Even though local citizens and most civic organizations are against the deal (and by default in favor of strengthening a network of local clinics for immediate health needs), it seems to be going ahead like a sleepwalker, led by City Administrator Robert Bobb.

Whether the city can afford to build this hospital while other vast projects, such as the stadium, Convention Center hotel and others, go forward is academic, for the hospital above all things is a political animal.

Consider: Seven of the 13 City Council members are running either for reelection or for higher office; the “National Capital Medical Center” (NCMC) will not be up and running until 2009, perfect fodder for empty promises on the stump.

• Bobb, the heavyweight carrying the ball for the hospital, is a Williams appointee and likely to leave with the Williams team next year.

• Mayor Anthony Williams himself suffered great political damage getting rid of a hospital called D.C. General.
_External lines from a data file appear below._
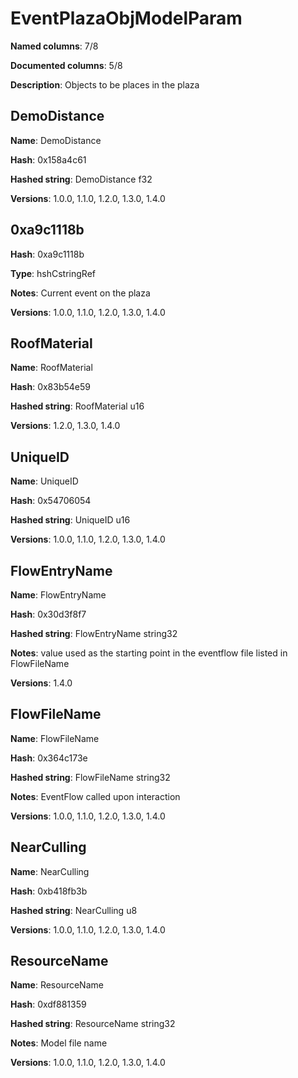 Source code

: # EventPlazaObjModelParam
**Named columns**: 7/8

**Documented columns**: 5/8

**Description**: Objects to be places in the plaza
## DemoDistance

**Name**: DemoDistance

**Hash**: 0x158a4c61

**Hashed string**: DemoDistance f32

**Versions**: 1.0.0, 1.1.0, 1.2.0, 1.3.0, 1.4.0

## 0xa9c1118b

**Hash**: 0xa9c1118b

**Type**: hshCstringRef

**Notes**: Current event on the plaza

**Versions**: 1.0.0, 1.1.0, 1.2.0, 1.3.0, 1.4.0

## RoofMaterial

**Name**: RoofMaterial

**Hash**: 0x83b54e59

**Hashed string**: RoofMaterial u16

**Versions**: 1.2.0, 1.3.0, 1.4.0

## UniqueID

**Name**: UniqueID

**Hash**: 0x54706054

**Hashed string**: UniqueID u16

**Versions**: 1.0.0, 1.1.0, 1.2.0, 1.3.0, 1.4.0

## FlowEntryName

**Name**: FlowEntryName

**Hash**: 0x30d3f8f7

**Hashed string**: FlowEntryName string32

**Notes**: value used as the starting point in the eventflow file listed in FlowFileName

**Versions**: 1.4.0

## FlowFileName

**Name**: FlowFileName

**Hash**: 0x364c173e

**Hashed string**: FlowFileName string32

**Notes**: EventFlow called upon interaction

**Versions**: 1.0.0, 1.1.0, 1.2.0, 1.3.0, 1.4.0

## NearCulling

**Name**: NearCulling

**Hash**: 0xb418fb3b

**Hashed string**: NearCulling u8

**Versions**: 1.0.0, 1.1.0, 1.2.0, 1.3.0, 1.4.0

## ResourceName

**Name**: ResourceName

**Hash**: 0xdf881359

**Hashed string**: ResourceName string32

**Notes**: Model file name

**Versions**: 1.0.0, 1.1.0, 1.2.0, 1.3.0, 1.4.0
He’s now backing another hospital in the same place.

• Howard and D.C., according to the recent agreement, will not be responsible for bailing out NCMC after the first three years. That job is left to an unformed nonprofit corporation, which should right now be dubbed “Uncle Sugar.”

• Howard, which announced layoffs of 125 workers at its historic University Hospital, is turning over that entity to the same nonprofit organization, presumably thereby freeing its regular annual (and unique) federal subsidy of $30 million for other purposes.
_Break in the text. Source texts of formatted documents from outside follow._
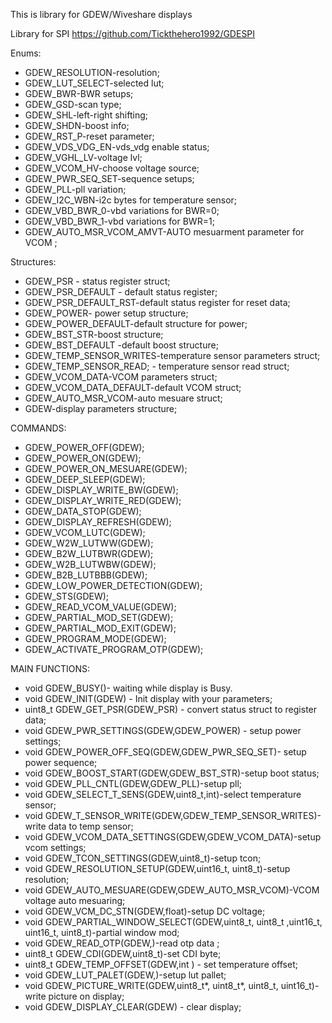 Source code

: This is library for GDEW/Wiveshare displays

Library for SPI https://github.com/Tickthehero1992/GDESPI

Enums:
- GDEW_RESOLUTION-resolution;
- GDEW_LUT_SELECT-selected lut;
- GDEW_BWR-BWR setups;
- GDEW_GSD-scan type;
- GDEW_SHL-left-right shifting;
- GDEW_SHDN-boost info;
- GDEW_RST_P-reset parameter;
- GDEW_VDS_VDG_EN-vds_vdg enable status;
- GDEW_VGHL_LV-voltage lvl;
- GDEW_VCOM_HV-choose voltage source;
- GDEW_PWR_SEQ_SET-sequence setups;
- GDEW_PLL-pll variation;
- GDEW_I2C_WBN-i2c bytes for temperature sensor;
- GDEW_VBD_BWR_0-vbd variations for BWR=0;
- GDEW_VBD_BWR_1-vbd variations for BWR=1;
- GDEW_AUTO_MSR_VCOM_AMVT-AUTO mesuarment parameter for VCOM ;


Structures:
- GDEW_PSR - status register struct;
- GDEW_PSR_DEFAULT - default status register;
- GDEW_PSR_DEFAULT_RST-default status register for reset data;
- GDEW_POWER- power setup structure;
- GDEW_POWER_DEFAULT-default structure for power;
- GDEW_BST_STR-boost structure;
- GDEW_BST_DEFAULT -default boost structure;
- GDEW_TEMP_SENSOR_WRITES-temperature sensor parameters struct;
- GDEW_TEMP_SENSOR_READ; - temperature sensor read struct;
- GDEW_VCOM_DATA-VCOM parameters struct;
- GDEW_VCOM_DATA_DEFAULT-default VCOM struct;
- GDEW_AUTO_MSR_VCOM-auto mesuare struct;
- GDEW-display parameters structure;


COMMANDS:
- GDEW_POWER_OFF(GDEW);
- GDEW_POWER_ON(GDEW);
- GDEW_POWER_ON_MESUARE(GDEW);
- GDEW_DEEP_SLEEP(GDEW);
- GDEW_DISPLAY_WRITE_BW(GDEW);
- GDEW_DISPLAY_WRITE_RED(GDEW);
- GDEW_DATA_STOP(GDEW);
- GDEW_DISPLAY_REFRESH(GDEW);
- GDEW_VCOM_LUTC(GDEW);
- GDEW_W2W_LUTWW(GDEW);
- GDEW_B2W_LUTBWR(GDEW);
- GDEW_W2B_LUTWBW(GDEW);
- GDEW_B2B_LUTBBB(GDEW);
- GDEW_LOW_POWER_DETECTION(GDEW);
- GDEW_STS(GDEW);
- GDEW_READ_VCOM_VALUE(GDEW);
- GDEW_PARTIAL_MOD_SET(GDEW);
- GDEW_PARTIAL_MOD_EXIT(GDEW);
- GDEW_PROGRAM_MODE(GDEW);
- GDEW_ACTIVATE_PROGRAM_OTP(GDEW);



MAIN FUNCTIONS:
- void GDEW_BUSY()- waiting while display is Busy.
- void GDEW_INIT(GDEW) - Init display with your parameters;
- uint8_t GDEW_GET_PSR(GDEW_PSR) - convert status struct to register data;
- void GDEW_PWR_SETTINGS(GDEW,GDEW_POWER) - setup power settings;
- void GDEW_POWER_OFF_SEQ(GDEW,GDEW_PWR_SEQ_SET)- setup power sequence;
- void GDEW_BOOST_START(GDEW,GDEW_BST_STR)-setup boot status;
- void GDEW_PLL_CNTL(GDEW,GDEW_PLL)-setup pll;
- void GDEW_SELECT_T_SENS(GDEW,uint8_t,int)-select temperature sensor;
- void GDEW_T_SENSOR_WRITE(GDEW,GDEW_TEMP_SENSOR_WRITES)-write data to temp sensor;
- void GDEW_VCOM_DATA_SETTINGS(GDEW,GDEW_VCOM_DATA)-setup vcom settings;
- void GDEW_TCON_SETTINGS(GDEW,uint8_t)-setup tcon;
- void GDEW_RESOLUTION_SETUP(GDEW,uint16_t, uint8_t)-setup resolution;
- void GDEW_AUTO_MESUARE(GDEW,GDEW_AUTO_MSR_VCOM)-VCOM voltage auto mesuaring;
- void GDEW_VCM_DC_STN(GDEW,float)-setup DC voltage;
- void GDEW_PARTIAL_WINDOW_SELECT(GDEW,uint8_t, uint8_t ,uint16_t, uint16_t, uint8_t)-partial window mod;
- void GDEW_READ_OTP(GDEW,)-read otp data ;
- uint8_t GDEW_CDI(GDEW,uint8_t)-set CDI byte;
- uint8_t GDEW_TEMP_OFFSET(GDEW,int ) - set temperature offset;
- void GDEW_LUT_PALET(GDEW,)-setup lut pallet;
- void GDEW_PICTURE_WRITE(GDEW,uint8_t*, uint8_t*, uint8_t, uint16_t)-write picture on display;
- void GDEW_DISPLAY_CLEAR(GDEW) - clear display;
• There’s nothing in the new agreement about the down-to-earth problem of District healthcare: that some 70,000 residents are without insurance, and they mostly live east of Rock Creek Park, and they will come in numbers to the emergency room of the new 250-bed hospital because that is what they have done in the past for anything from a nosebleed to a brain injury.
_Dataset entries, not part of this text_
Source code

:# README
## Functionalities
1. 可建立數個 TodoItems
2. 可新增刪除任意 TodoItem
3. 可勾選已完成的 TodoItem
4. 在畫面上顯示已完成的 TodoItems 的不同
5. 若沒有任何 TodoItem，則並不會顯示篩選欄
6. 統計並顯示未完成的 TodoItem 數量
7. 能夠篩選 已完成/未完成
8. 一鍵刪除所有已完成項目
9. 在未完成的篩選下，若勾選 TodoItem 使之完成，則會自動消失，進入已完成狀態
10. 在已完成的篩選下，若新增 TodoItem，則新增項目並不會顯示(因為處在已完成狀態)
• The NCMC will eliminate, experts say, any chance of Greater Southeast Hospital’s financial viability, hinting of the nightmare of not one but two public hospitals asking for perpetual handouts.



METRO
• The city’s ambitious beavers, defying doomsayers about pollution, etc., are tearing up the city’s tree-lined riverbanks (see picture taken at 11th Street Bridge). Next on their menu: the famed cherry trees of the Reflecting Pool. ...

• Preservation halfway measures are going on at the famed Old Navy Hospital at 921 Pennsylvania Ave. S.E., where contractors are using up a $400,000 fund from the Office of Property Management to repair the south portico, while $6 million is needed for a real rehab. ...

• Street sweeping, and therefore unwanted tickets, is halted until March 17 on Hill streets — but not major avenues. ...

• Dick Wolf, veteran of many Hill development battles (and now once more president of the Capitol Hill Restoration Society), is ringing alarm bells loudly about massive PUD (planned-unit development) plans for Near Northeast at H and Second streets. He and others say the process bypasses normal zoning rules, allowing developers to “trade” scale for streetscape details. ...

• Zelda Fichandler, fabled founding director of the Hill’s Arena Stage, will warm up your winter with a rare return to duty as director of “Awake and Sing,” the tale of a New York Jewish family’s struggles and triumphs during the Great Depression. It’s running through March 3. ...

• Clever Hugh Kelly, the Hill real-estate agent who breaks most of the rules (Hugh used to walk ahead of the  meter maid at Eastern Market, foiling tickets with his own quarters), has found another way to keep his name out front: Kelly sent his client list (and many others) a fistful of 2-cent stamps (plus his business card, of course) to ease the postage price hike that went into effect Sunday. ...

• Carol Wright, who with husband John Wright runs the Eastern Market flea market, rules with an iron hand and a jet-black coif, according to a group of upstart vendors who question her management techniques (and have been complaining for years). Latest example going around the stalls: A vendor was forced to make a public apology to other vendors for showing up seven minutes late.